IronPlanet: heavy metal and high margins

Contact: Brenon Daly

We recently noted that for the IPO market, thin is in. The offering sizes for many of the would-be debutants have been trimmed, as have the initial valuations. But in one area, some of the companies that are looking to come to market are still very, very bloated: funding. Force10 Networks, which put in its IPO paperwork earlier this month, had hit up investors for more than $400m. Motricity, which filed back in January, also raised at least that much.

So it was refreshing to skim the recently filed prospectus from IronPlanet, an online marketplace for industrial machines. Certainly, brokering the sales of tractors and bulldozers isn’t the sexiest business. But there’s good money to be made, at least based on IronPlanet’s recent performance. The capital-efficient company has been profitable for the past four years. (And that’s GAAP profitability, not the ‘kinda, sorta’ profitability that most private companies talk about.) Although it has raised some $47m in venture backing, IronPlanet currently has $30m of cash and equivalents on its balance sheet – a number that’s growing.

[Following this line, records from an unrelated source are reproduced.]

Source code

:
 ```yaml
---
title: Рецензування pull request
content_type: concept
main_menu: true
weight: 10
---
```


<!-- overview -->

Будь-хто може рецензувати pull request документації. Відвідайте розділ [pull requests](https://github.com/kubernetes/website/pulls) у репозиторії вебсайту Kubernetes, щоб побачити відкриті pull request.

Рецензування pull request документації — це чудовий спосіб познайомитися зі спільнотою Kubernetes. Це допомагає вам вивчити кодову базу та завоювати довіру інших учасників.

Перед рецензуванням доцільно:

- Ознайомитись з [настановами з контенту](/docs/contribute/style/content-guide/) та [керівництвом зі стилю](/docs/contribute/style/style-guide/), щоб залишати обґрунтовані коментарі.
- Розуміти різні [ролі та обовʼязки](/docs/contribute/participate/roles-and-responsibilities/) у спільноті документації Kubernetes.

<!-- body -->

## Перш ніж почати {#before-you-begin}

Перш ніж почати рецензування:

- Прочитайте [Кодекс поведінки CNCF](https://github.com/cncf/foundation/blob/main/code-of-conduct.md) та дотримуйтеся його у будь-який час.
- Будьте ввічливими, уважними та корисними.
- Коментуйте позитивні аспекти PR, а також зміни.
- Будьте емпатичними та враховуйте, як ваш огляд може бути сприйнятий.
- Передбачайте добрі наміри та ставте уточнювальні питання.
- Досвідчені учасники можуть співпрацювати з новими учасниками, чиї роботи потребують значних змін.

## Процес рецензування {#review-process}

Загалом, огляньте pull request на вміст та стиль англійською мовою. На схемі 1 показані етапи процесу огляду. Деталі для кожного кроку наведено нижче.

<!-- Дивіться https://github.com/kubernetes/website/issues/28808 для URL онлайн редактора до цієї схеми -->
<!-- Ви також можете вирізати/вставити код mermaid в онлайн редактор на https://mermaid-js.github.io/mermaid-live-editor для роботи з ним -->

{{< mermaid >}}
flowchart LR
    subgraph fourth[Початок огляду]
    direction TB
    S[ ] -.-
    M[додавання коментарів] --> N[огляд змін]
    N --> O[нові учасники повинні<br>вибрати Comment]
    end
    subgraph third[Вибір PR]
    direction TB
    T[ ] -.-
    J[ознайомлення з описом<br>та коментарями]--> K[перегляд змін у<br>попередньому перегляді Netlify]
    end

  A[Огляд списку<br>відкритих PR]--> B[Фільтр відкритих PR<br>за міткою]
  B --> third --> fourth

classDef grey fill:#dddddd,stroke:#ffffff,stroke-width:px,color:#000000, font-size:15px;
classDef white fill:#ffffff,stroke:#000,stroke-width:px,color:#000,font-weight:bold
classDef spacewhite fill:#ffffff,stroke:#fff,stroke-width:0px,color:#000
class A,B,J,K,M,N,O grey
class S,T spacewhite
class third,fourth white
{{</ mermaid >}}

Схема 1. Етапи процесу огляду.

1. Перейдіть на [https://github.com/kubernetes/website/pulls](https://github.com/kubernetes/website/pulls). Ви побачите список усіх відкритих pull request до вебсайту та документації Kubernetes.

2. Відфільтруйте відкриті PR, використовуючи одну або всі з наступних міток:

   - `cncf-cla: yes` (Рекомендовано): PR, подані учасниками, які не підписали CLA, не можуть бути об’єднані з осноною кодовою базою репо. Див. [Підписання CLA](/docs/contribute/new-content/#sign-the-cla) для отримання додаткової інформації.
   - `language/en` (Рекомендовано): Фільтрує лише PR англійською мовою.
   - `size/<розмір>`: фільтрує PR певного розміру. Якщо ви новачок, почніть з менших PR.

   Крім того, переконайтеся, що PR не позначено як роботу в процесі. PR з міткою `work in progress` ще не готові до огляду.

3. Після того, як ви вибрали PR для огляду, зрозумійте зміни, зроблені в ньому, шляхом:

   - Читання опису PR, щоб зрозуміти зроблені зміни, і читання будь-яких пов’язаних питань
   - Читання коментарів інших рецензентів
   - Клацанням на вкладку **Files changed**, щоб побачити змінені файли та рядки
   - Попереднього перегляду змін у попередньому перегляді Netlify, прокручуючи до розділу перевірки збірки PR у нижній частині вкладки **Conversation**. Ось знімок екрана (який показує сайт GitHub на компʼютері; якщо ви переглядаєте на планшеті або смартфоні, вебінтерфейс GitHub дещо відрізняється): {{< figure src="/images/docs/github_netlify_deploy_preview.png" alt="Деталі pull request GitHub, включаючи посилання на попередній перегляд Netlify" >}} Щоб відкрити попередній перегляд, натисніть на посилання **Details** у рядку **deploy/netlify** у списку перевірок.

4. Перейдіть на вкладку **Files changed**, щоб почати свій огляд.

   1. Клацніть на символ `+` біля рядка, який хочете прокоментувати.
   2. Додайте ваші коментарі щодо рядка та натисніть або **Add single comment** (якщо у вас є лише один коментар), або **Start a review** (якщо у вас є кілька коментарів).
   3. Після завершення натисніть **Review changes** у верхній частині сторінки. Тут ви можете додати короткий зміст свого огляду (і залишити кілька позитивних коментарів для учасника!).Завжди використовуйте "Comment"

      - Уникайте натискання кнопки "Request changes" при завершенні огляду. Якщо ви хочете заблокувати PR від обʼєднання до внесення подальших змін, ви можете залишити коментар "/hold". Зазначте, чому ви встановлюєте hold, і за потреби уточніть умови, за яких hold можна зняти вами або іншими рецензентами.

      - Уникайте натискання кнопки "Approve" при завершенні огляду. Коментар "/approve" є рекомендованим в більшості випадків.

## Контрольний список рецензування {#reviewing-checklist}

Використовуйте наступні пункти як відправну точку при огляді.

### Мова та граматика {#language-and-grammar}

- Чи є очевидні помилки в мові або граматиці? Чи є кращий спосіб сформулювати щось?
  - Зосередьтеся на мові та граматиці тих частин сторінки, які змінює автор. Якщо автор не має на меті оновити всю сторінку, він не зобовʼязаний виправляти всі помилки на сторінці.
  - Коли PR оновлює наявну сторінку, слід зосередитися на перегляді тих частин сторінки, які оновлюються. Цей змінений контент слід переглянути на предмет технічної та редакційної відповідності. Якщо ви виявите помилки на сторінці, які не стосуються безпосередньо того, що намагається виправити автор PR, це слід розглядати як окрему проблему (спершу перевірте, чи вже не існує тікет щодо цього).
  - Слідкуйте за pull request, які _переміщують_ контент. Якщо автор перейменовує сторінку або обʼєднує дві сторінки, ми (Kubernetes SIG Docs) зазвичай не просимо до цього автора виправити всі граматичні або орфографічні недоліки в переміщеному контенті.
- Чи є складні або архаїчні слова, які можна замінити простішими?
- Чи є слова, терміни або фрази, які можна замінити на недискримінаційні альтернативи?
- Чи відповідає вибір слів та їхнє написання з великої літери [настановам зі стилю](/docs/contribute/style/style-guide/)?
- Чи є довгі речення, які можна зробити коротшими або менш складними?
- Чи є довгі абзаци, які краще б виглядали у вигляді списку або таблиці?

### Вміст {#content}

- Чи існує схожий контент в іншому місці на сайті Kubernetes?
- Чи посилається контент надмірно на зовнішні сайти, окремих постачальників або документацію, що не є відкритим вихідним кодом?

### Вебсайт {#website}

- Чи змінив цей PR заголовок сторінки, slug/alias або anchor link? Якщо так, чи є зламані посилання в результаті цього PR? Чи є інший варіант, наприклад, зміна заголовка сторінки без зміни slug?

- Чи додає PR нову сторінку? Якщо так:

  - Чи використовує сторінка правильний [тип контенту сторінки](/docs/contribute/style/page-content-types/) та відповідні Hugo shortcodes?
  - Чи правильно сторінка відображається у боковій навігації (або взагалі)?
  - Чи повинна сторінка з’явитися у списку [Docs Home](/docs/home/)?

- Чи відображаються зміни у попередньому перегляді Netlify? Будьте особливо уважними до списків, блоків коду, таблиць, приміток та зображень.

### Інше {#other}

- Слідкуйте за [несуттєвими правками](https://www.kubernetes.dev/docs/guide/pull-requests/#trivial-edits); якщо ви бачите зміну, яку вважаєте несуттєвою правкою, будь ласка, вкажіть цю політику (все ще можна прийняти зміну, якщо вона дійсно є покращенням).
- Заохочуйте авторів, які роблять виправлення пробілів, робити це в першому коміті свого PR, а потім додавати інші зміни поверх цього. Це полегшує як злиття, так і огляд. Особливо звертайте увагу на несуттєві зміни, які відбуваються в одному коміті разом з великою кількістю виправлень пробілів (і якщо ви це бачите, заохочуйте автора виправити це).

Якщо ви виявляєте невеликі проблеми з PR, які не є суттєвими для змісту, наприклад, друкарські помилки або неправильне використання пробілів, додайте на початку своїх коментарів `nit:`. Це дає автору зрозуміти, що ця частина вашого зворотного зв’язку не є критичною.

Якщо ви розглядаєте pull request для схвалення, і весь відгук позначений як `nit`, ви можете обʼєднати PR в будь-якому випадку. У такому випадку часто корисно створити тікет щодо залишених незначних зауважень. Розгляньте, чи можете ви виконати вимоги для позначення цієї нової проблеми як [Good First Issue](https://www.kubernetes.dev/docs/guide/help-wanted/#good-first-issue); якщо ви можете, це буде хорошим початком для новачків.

The 10-year-old company has increased revenue more than 50% in each of the past two years, finishing 2009 with $54.7m in sales. (It sold nearly a half-billion dollars worth of heavy machinery on its network last year.) And IronPlanet isn’t just running its business for cash. It spends heavily on sales and marketing (44% of revenue in 2009) to increase its profile and has put some money behind its recent push to expand geographically.

Two years ago, IronPlanet started investing in business outside of North America. The international unit, which generates roughly 10% of total sales, currently burns cash, while the legacy North America unit hums along at about 20% EBITDA margins. (Overall gross margins stand at an enviable 78%.) In looking ahead to forecast Wall Street’s reception for this online marketplace, we might point out that eBay shares have tacked on 110% over the past year, twice the gain of the Nasdaq during the same period.